Last week Apple unexpectedly unveiled a developer preview of its next-generation OS X, 10.8 'Mountain Lion.' Apple promises that the final code will be available for Mac owners to install onto their Macs come summer, which is likely to be well ahead of Microsoft's release of Windows 8.
That alone could give Apple a small advantage over the Redmond behemoth, but with 'Mountain Lion' Apple has another ace up its sleeve, and it's one that could give it a significant advantage over Microsoft and make this release for OS X the most important OS to come out of Apple since iOS was unveiled.
But that secret weapon isn't what you think it is.
Many people seem to think that Apple's 'secret sauce' advantage over Microsoft is that it controls both the hardware and the software, allowing it to bring to customers a controlled experience that Microsoft working through OEMs can't match.

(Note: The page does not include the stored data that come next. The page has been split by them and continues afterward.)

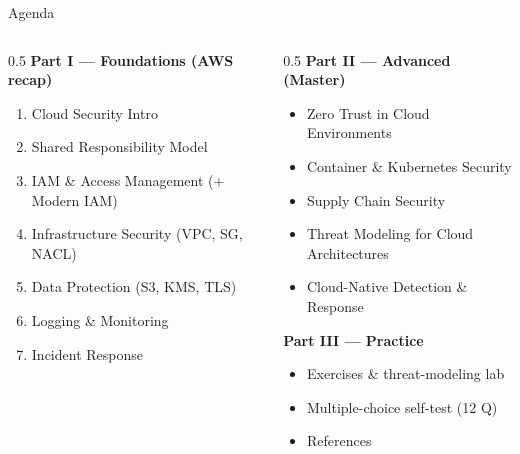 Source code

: \documentclass[aspectratio=169,10pt]{beamer}
\begin{document}
\begin{frame}{Agenda}
  \footnotesize
  \begin{columns}[T]
    \begin{column}{0.5\textwidth}
      \textbf{\color{accent}Part I --- Foundations (AWS recap)}
      \begin{enumerate}\setlength\itemsep{1pt}
        \item Cloud Security Intro
        \item Shared Responsibility Model
        \item IAM \& Access Management \textcolor{midgray}{(+ Modern IAM)}
        \item Infrastructure Security (VPC, SG, NACL)
        \item Data Protection (S3, KMS, TLS)
        \item Logging \& Monitoring
        \item Incident Response
      \end{enumerate}
    \end{column}
    \begin{column}{0.5\textwidth}
      \textbf{\color{accent}Part II --- Advanced (Master)}
      \begin{itemize}\setlength\itemsep{1pt}
        \item[A.] Zero Trust in Cloud Environments
        \item[B.] Container \& Kubernetes Security
        \item[C.] Supply Chain Security
        \item[D.] Threat Modeling for Cloud Architectures
        \item[F.] Cloud-Native Detection \& Response
      \end{itemize}
      \vspace{0.6em}
      \textbf{\color{accent}Part III --- Practice}
      \begin{itemize}\setlength\itemsep{1pt}
        \item Exercises \& threat-modeling lab
        \item Multiple-choice self-test (12 Q)
        \item References
      \end{itemize}
    \end{column}
  \end{columns}
\end{frame}
\end{document}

That's certainly an advantage, but most consumers aren't switched on enough to recognize the advantage that this offers. Others seem to think that it's the excellent customer service the company offers. Again, that certainly helps, but if good customer service were paramount, companies offering bad service would have hit a wall a long time ago.
And then there are those that think that Apple's power lies in the healthy profit margin it commands for its hardware that's allowed it to accumulate billions in the bank, giving it the opportunity to step outside of the mass market and offer something better (or at least different).
Again, I'm sure that this helps in that it's allowed Apple to be innovative and take chances when bringing a product to market, but there's a big difference between bringing a new product to market and selling said product.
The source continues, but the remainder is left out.